The problem with goblins is that they are quite common where I come from & I would like something different to use. They also relate back the combat thing, plus I dislike hordes, due to poor manoueVerablilty & massive set up times


----------



## safeinacell (Aug 27, 2008)

Archaon18 said:


> These guys sound good, but I've always hated rubbish shooting. Additionally their snooty units can't hold in up in combat whatsoever, unlike I6 dark elves, who can have hydras.

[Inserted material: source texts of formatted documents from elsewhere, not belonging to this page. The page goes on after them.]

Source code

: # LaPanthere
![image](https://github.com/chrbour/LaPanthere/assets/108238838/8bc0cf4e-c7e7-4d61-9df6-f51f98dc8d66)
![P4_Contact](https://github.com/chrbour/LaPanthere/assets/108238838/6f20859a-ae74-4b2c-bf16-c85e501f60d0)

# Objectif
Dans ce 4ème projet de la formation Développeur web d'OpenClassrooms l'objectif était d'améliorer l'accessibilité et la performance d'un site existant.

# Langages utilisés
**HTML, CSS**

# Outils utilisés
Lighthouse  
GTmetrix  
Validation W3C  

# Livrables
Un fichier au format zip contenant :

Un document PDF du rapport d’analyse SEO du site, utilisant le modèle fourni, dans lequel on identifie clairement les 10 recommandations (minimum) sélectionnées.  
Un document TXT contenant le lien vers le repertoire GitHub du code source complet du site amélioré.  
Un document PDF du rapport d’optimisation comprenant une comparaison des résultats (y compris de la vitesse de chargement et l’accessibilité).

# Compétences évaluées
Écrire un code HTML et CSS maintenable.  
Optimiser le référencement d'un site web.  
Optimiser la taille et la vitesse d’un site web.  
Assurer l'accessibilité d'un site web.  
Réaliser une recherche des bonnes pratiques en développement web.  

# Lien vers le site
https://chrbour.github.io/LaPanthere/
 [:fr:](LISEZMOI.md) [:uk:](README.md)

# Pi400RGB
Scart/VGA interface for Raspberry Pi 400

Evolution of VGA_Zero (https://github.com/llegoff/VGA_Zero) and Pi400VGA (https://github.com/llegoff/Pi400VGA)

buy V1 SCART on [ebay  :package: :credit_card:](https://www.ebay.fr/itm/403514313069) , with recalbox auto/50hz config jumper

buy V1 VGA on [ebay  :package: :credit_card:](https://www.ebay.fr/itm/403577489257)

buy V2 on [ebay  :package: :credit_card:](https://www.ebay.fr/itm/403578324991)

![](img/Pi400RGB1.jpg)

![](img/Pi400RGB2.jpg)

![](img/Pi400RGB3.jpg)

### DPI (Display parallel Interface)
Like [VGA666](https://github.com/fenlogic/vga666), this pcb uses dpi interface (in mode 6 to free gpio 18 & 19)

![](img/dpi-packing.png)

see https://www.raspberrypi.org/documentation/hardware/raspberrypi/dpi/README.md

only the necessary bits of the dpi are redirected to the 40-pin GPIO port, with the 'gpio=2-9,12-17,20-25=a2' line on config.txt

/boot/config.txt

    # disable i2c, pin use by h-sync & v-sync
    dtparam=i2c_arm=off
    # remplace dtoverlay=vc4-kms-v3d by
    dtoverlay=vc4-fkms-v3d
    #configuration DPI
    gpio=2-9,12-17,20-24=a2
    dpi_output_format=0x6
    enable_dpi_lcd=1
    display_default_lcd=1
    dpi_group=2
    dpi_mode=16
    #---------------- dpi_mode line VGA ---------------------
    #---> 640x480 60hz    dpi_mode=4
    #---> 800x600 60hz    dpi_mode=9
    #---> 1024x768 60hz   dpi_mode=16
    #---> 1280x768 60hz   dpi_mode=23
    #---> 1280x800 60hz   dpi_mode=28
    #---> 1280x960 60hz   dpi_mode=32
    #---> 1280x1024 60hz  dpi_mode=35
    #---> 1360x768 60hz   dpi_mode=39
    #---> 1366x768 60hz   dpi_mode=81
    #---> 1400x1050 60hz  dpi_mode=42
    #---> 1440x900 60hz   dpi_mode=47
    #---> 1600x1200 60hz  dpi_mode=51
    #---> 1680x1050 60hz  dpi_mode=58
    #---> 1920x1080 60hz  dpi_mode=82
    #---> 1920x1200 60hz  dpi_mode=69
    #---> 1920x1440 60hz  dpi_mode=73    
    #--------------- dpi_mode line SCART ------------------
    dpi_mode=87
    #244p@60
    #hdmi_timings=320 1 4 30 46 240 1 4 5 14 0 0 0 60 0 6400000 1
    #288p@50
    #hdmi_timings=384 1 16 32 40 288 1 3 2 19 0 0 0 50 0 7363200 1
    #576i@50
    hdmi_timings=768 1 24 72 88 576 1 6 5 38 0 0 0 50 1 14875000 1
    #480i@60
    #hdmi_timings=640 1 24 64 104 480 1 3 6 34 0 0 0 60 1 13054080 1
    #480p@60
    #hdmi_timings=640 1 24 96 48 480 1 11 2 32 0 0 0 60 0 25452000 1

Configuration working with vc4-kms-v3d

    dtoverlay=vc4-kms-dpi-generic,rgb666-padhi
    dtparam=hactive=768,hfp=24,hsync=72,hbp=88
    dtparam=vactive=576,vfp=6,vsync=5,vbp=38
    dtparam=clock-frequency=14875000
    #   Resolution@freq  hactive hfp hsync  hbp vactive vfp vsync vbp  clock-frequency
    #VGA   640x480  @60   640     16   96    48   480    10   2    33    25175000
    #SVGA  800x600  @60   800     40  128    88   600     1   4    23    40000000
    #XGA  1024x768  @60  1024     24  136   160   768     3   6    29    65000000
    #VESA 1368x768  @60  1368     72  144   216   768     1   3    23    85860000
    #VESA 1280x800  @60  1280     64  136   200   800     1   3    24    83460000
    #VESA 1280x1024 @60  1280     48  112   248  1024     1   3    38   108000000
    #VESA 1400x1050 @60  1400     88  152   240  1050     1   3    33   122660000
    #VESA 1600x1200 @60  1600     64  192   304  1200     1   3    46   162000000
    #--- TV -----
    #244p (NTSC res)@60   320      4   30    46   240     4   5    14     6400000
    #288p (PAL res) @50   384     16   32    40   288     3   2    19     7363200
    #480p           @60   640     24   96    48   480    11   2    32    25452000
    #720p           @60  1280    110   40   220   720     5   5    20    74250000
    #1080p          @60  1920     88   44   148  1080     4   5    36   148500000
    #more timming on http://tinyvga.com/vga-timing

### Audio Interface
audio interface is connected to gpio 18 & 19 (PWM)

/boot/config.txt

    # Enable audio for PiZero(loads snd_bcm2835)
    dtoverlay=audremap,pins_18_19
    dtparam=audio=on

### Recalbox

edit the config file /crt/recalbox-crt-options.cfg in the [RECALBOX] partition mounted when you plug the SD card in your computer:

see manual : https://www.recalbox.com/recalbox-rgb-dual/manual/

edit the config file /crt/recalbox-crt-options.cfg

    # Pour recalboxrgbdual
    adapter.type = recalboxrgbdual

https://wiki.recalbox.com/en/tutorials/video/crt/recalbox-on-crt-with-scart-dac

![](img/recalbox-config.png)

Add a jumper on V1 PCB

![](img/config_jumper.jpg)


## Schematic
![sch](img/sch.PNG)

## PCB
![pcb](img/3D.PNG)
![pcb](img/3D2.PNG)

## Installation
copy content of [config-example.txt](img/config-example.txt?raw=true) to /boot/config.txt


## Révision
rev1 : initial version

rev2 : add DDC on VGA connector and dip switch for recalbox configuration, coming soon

Dark Elf shooting will generally be hitting on 5+, when you take into account the modifiers for multiple shots and over half range. That's before your opponent does unsporting things like hiding behind walls and such. Also, with a lower points cost per archer Tomb Kings lend themselves to massed fire power somewhat more than the Dark Elves do.


----------



## karlhunt (Mar 24, 2009)

Hey, you are the one that mentioned being "hordesque" I second the Tomb kings. 
Besides, If you put a prince in the unit of archers they all get to enjoy his WS5, couple that with their light armor and the ability to revive the fallen every turn and you are off to a great start!


----------



## olderplayer (Dec 11, 2009)

The one weakness of warriors is their lack of shooting and vulnerability to shooting armies (no scouts and skirmishers, less effective fast cav. no flying units other than a character on a disc). 

TK archers are reasonably priced for what they do and beign unbreakable and always hit on 5+ when shooting, regardless of modifiers. Also, one of the augment spells allow multiple shots. You can pair a horde skelly archer core with some smaller archer untis to act as redirectors and flank threats, chariots, necrosphinxes and warsphinxes, skull catapult, casket and maybe necroknights and have a decent army. You can hide your heirophant in a smaller archer unit covered by the larger unit and use the casket and augments and maybe a hierotitan to keep boosting your units and giving those skellies abilities. I saw someone run successfully an army like that at a recent one day tourney I ran and he went 2-1 and did quite well. 

Dark elves have the best core infantry shooting in the game with repeater crossbowmen being able to multishot with AP, move and shoot (including swift reform with a musician) and can also fight lighter units or remain steadfast for a turn or two when charged by a monster. Shades are also excellent with crossbows for their march and shoot/skirmish abilities. Also, dark riders, as fast cav, can march and shoot; then flee to cause a failed charge and in the next turn reform and march back out and shoot again. If you learn how to use dark riders to bait and flee and march and shoot with free reforms, they can really annoy the opponent and help slow down the enemy while you crossbowmen do damage. Unfortunately, none of these units are good horde units. The only units really good as hordes are witch elves (with cauldron making them stubborn and giving them a ward save, extra attack or killing blow) and spearmen. But dark elves also have good magic with a spearmen unit with a lvl 4 with a sac dagger and other units that can fulfill other roles (the not-quite unkillable dreadlord with 1+ AS and pendant of kh reverse ward, the hydras which are the best monsters for their points in the game, cold one knights, cauldron of blood, and black guard beign the best units). 

Dark elves have more flexibility as an army with good shooting and magic than TK. Right now, Dark Elves are a top tier army, second to Lizardmen in a limited comp environment (no lord level special characters and limited restrictions). TK has more limited competitive builds than dark elves, as some units are not as viable.


----------



## Vaz (Mar 19, 2008)

gobbos. at 3 points a pop, something is going to hit.


----------



## Creon (Mar 5, 2009)

Hordesque with shooting is Skaven. A jezzail line is a frightening thing to see. Before it breaks and runs.


----------



## Morhgoz (Mar 7, 2012)

Night Gobbos with shortbows, in units of 20-30 with max fanatics... Always love the look of enemy's face when dozen or so fanatics whirl around and cause some chaos... Priceless!


----------